Work order
Reproduce verbatim the lines of the material below, starting at the line with "the architecture of" and ending at the line with "bidirectionally mapped to", both inclusive; skip the rest.

──────── Provided information

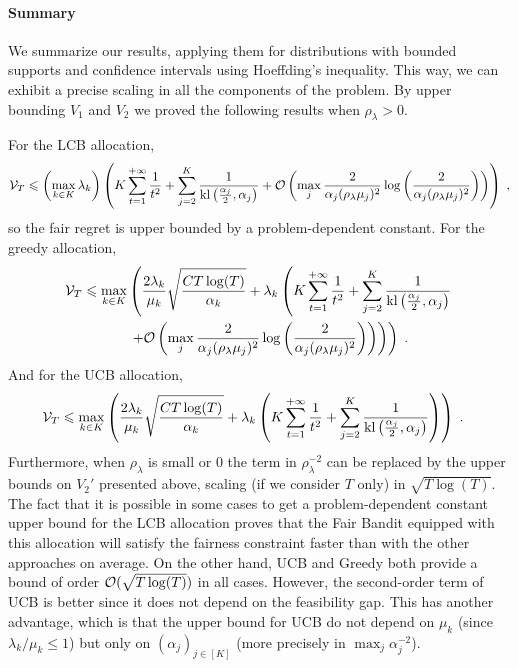 \paragraph{Summary} We summarize our results, applying them for distributions with bounded supports and confidence intervals using Hoeffding's inequality. This way, we can exhibit a precise scaling in all the components of the problem. By upper bounding $V_1$ and $V_2$ we proved the following results when $\rho_\lambda>0$. 

For the LCB allocation,
	\[\mathcal{V}_T \leqslant \left(\max_{k \in K}\lambda_k\right) \left( K \sum_{t=1}^{+\infty} \frac{1}{t^2} + \sum_{j=2}^K\frac{1}{\text{\normalfont kl}\left(\frac{\alpha_j}{2}, \alpha_j\right)} + \mathcal{O}\left(\max_j\frac{2}{\alpha_j(\rho_\lambda \mu_j)^2}\log\left(\frac{2}{\alpha_j(\rho_\lambda \mu_j)^2}\right)\right)\right) \;, \]
so the fair regret is upper bounded by a problem-dependent constant. For the greedy allocation, 
	\begin{align*} \mathcal{V}_T \leqslant \max_{k\in K} &\left(\frac{2\lambda_k}{\mu_k}\sqrt{\frac{C T \log(T)}{\alpha_k}}+ \lambda_k\left(K \sum_{t=1}^{+\infty} \frac{1}{t^2} + \sum_{j=2}^K\frac{1}{\text{\normalfont kl}\left(\frac{\alpha_j}{2}, \alpha_j\right)} \right.\right. \\
	& \left.\left. + \mathcal{O}\left(\max_j\frac{2}{\alpha_j(\rho_\lambda \mu_j)^2}\log\left(\frac{2}{\alpha_j(\rho_\lambda \mu_j)^2}\right)\right)\right)\right) \;. \end{align*}
And for the UCB allocation, 
		\begin{align*} \mathcal{V}_T \leqslant \max_{k\in K} &\left(\frac{2\lambda_k}{\mu_k}\sqrt{\frac{C T \log(T)}{\alpha_k}}+ \lambda_k\left(K \sum_{t=1}^{+\infty} \frac{1}{t^2} + \sum_{j=2}^K\frac{1}{\text{\normalfont kl}\left(\frac{\alpha_j}{2}, \alpha_j\right)}\right)\right) \;. \end{align*}
Furthermore, when $\rho_\lambda$ is small or $0$ the term in $\rho_\lambda^{-2}$ can be replaced by the upper bounds on $V_2'$ presented above, scaling (if we consider $T$ only) in $\sqrt{T\log(T)}$. The fact that it is possible in some cases to get a problem-dependent constant upper bound for the LCB allocation proves that the Fair Bandit equipped with this allocation will satisfy the fairness constraint faster than with the other approaches on average. On the other hand, UCB and Greedy both provide a bound of order $\mathcal{O}(\sqrt{T\log(T)})$ in all cases. However, the second-order term of UCB is better since it does not depend on the feasibility gap. This has another advantage, which is that the upper bound for UCB do not depend on $\mu_k$ (since $\lambda_k/\mu_k \leq 1$) but only on $(\alpha_j)_{j \in [K]}$ (more precisely in $\max_j \alpha_j^{-2}$).

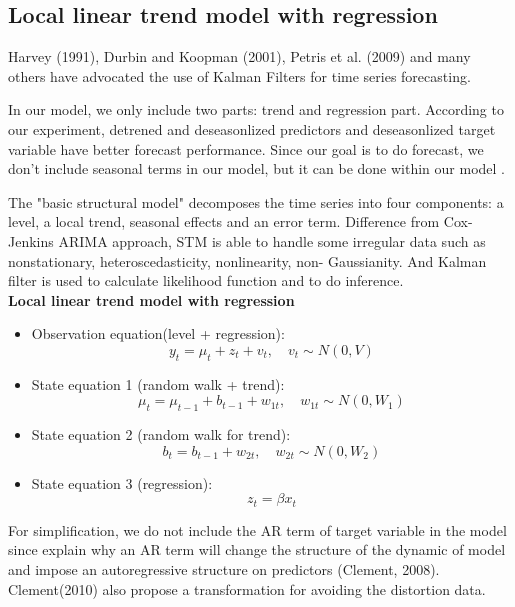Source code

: \subsection{Local linear trend model with regression}


Harvey (1991), Durbin and Koopman (2001), Petris et al. (2009) and many others have advocated the use of Kalman Filters for time series forecasting.


In our model, we only include two parts: trend and regression part. According to our experiment, detrened and deseasonlized predictors and deseasonlized target variable have better forecast performance. Since our goal is to do forecast, we don't include seasonal terms in our model, but it can be done within our model \cite{Scott2014a}. 


The "basic structural model" decomposes the time series into four components: a level, a local trend, seasonal effects and an error term. Difference from Cox-Jenkins ARIMA approach, STM is able to handle some irregular data such as nonstationary, heteroscedasticity, nonlinearity, non- Gaussianity. And Kalman filter is used to calculate likelihood function and to do inference.\\


\textbf{Local linear trend model with regression}


\begin{itemize}
	\item {Observation equation(level + regression): $$y_t = \mu_t + z_t + v_{t}, \quad v_{t} \sim N(0, V)$$}
	
	\item {State equation 1 (random walk + trend): $$\mu_t = \mu_{t-1} + b_{t-1} + w_{1t}, \quad w_{1t} \sim N(0, W_{1})$$}
	
	\item {State equation 2 (random walk for trend): $$b_t = b_{t-1} + w_{2t}, \quad w_{2t} \sim N(0, W_{2})$$}
	
	
	\item {State equation 3 (regression): $$z_t = \beta x_t$$}
	
\end{itemize}



For simplification, we do not include the AR term of target variable in the model since  
explain why an AR term will change the structure of the dynamic of model and impose an autoregressive structure on predictors (Clement, 2008). Clement(2010) also propose a transformation for avoiding the distortion data. 


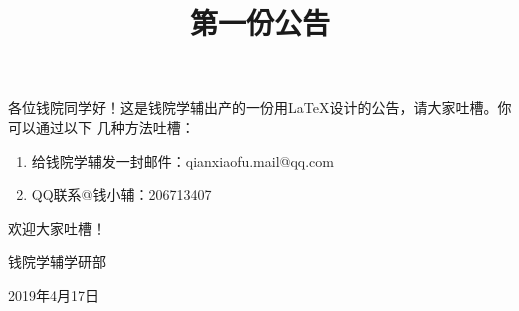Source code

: \documentclass{qyxf-notice}
\title{第一份公告}
\begin{document}
\maketitle

各位钱院同学好！这是钱院学辅出产的一份用\LaTeX 设计的公告，请大家吐槽。你可以通过以下
几种方法吐槽：
\begin{enumerate}[\quad\bf(1)]
    \item 给钱院学辅发一封邮件：qianxiaofu.mail@qq.com
    \item QQ联系@钱小辅：206713407
\end{enumerate}

欢迎大家吐槽！

\begin{flushright}
钱院学辅学研部

2019年4月17日
\end{flushright}
\end{document}
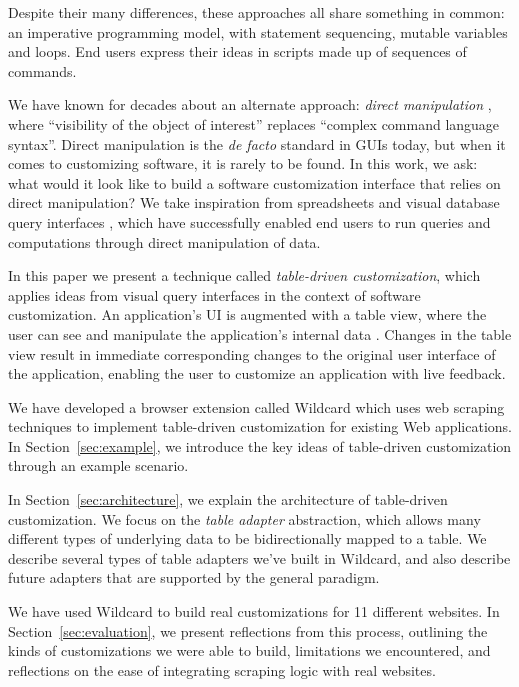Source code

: \documentclass[sigplan,screen,10pt,anonymous,review]{acmart}
\begin{document}
Despite their many differences, these approaches all share something in
common: an imperative programming model, with statement sequencing,
mutable variables and loops. End users express their ideas in scripts
made up of sequences of commands.

We have known for decades about an alternate approach: \emph{direct
manipulation} \citep{shneiderman1983}, where ``visibility of the object
of interest'' replaces ``complex command language syntax''. Direct
manipulation is the \emph{de facto} standard in GUIs today, but when it
comes to customizing software, it is rarely to be found. In this work,
we ask: what would it look like to build a software customization
interface that relies on direct manipulation? We take inspiration from
spreadsheets and visual database query interfaces
\citep{2020a, bakke2016}, which have successfully enabled end users to
run queries and computations through direct manipulation of data.

In this paper we present a technique called \emph{table-driven
customization}, which applies ideas from visual query interfaces in the
context of software customization. An application's UI is augmented with
a table view, where the user can see and manipulate the application's
internal data . Changes in the table view result in immediate
corresponding changes to the original user interface of the application,
enabling the user to customize an application with live feedback.

We have developed a browser extension called Wildcard which uses web
scraping techniques to implement table-driven customization for existing
Web applications. In Section~\ref{sec:example}, we introduce the key
ideas of table-driven customization through an example scenario.

In Section~\ref{sec:architecture}, we explain the architecture of
table-driven customization. We focus on the \emph{table adapter}
abstraction, which allows many different types of underlying data to be
bidirectionally mapped to a table. We describe several types of table
adapters we've built in Wildcard, and also describe future adapters that
are supported by the general paradigm.

We have used Wildcard to build real customizations for 11 different
websites. In Section~\ref{sec:evaluation}, we present reflections from
this process, outlining the kinds of customizations we were able to
build, limitations we encountered, and reflections on the ease of
integrating scraping logic with real websites.
\end{document}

────────────────

Task answer
In Section~\ref{sec:architecture}, we explain the architecture of
table-driven customization. We focus on the \emph{table adapter}
abstraction, which allows many different types of underlying data to be
bidirectionally mapped to a table. We describe several types of table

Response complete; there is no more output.